▸ ASSIGNMENT: Retype the full set of data, character for character.

────────

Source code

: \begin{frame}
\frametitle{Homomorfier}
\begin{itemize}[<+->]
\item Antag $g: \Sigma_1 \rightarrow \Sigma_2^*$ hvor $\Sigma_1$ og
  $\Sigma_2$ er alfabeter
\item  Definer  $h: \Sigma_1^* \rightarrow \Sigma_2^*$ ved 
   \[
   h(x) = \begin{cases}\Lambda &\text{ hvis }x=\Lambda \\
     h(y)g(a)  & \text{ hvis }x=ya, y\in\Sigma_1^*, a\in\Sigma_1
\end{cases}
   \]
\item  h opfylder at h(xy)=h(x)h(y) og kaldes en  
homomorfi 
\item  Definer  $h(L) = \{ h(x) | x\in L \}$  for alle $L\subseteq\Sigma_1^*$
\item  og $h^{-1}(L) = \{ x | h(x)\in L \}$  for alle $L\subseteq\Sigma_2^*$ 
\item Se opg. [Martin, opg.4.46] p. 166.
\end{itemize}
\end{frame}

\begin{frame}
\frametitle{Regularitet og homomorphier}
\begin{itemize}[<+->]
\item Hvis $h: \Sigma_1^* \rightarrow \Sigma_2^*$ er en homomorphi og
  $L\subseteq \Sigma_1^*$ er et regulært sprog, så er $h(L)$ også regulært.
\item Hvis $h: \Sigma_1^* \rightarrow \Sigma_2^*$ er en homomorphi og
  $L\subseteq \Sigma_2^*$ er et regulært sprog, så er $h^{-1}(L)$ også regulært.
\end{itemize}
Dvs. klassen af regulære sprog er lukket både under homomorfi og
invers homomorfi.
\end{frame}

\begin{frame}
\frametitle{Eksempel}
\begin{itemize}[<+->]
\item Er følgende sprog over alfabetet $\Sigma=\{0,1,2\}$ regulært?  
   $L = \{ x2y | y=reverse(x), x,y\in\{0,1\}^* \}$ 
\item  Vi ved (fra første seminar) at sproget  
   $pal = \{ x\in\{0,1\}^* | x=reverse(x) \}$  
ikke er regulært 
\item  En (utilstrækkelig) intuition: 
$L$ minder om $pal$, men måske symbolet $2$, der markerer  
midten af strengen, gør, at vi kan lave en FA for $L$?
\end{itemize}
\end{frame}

────────

▸ EXERCISE ANSWER:
Source code

: \begin{frame}
\frametitle{Homomorfier}
\begin{itemize}[<+->]
\item Antag $g: \Sigma_1 \rightarrow \Sigma_2^*$ hvor $\Sigma_1$ og
  $\Sigma_2$ er alfabeter
\item  Definer  $h: \Sigma_1^* \rightarrow \Sigma_2^*$ ved 
   \[
   h(x) = \begin{cases}\Lambda &\text{ hvis }x=\Lambda \\
     h(y)g(a)  & \text{ hvis }x=ya, y\in\Sigma_1^*, a\in\Sigma_1
\end{cases}
   \]
\item  h opfylder at h(xy)=h(x)h(y) og kaldes en  
homomorfi 
\item  Definer  $h(L) = \{ h(x) | x\in L \}$  for alle $L\subseteq\Sigma_1^*$
\item  og $h^{-1}(L) = \{ x | h(x)\in L \}$  for alle $L\subseteq\Sigma_2^*$ 
\item Se opg. [Martin, opg.4.46] p. 166.
\end{itemize}
\end{frame}

\begin{frame}
\frametitle{Regularitet og homomorphier}
\begin{itemize}[<+->]
\item Hvis $h: \Sigma_1^* \rightarrow \Sigma_2^*$ er en homomorphi og
  $L\subseteq \Sigma_1^*$ er et regulært sprog, så er $h(L)$ også regulært.
\item Hvis $h: \Sigma_1^* \rightarrow \Sigma_2^*$ er en homomorphi og
  $L\subseteq \Sigma_2^*$ er et regulært sprog, så er $h^{-1}(L)$ også regulært.
\end{itemize}
Dvs. klassen af regulære sprog er lukket både under homomorfi og
invers homomorfi.
\end{frame}

\begin{frame}
\frametitle{Eksempel}
\begin{itemize}[<+->]
\item Er følgende sprog over alfabetet $\Sigma=\{0,1,2\}$ regulært?  
   $L = \{ x2y | y=reverse(x), x,y\in\{0,1\}^* \}$ 
\item  Vi ved (fra første seminar) at sproget  
   $pal = \{ x\in\{0,1\}^* | x=reverse(x) \}$  
ikke er regulært 
\item  En (utilstrækkelig) intuition: 
$L$ minder om $pal$, men måske symbolet $2$, der markerer  
midten af strengen, gør, at vi kan lave en FA for $L$?
\end{itemize}
\end{frame}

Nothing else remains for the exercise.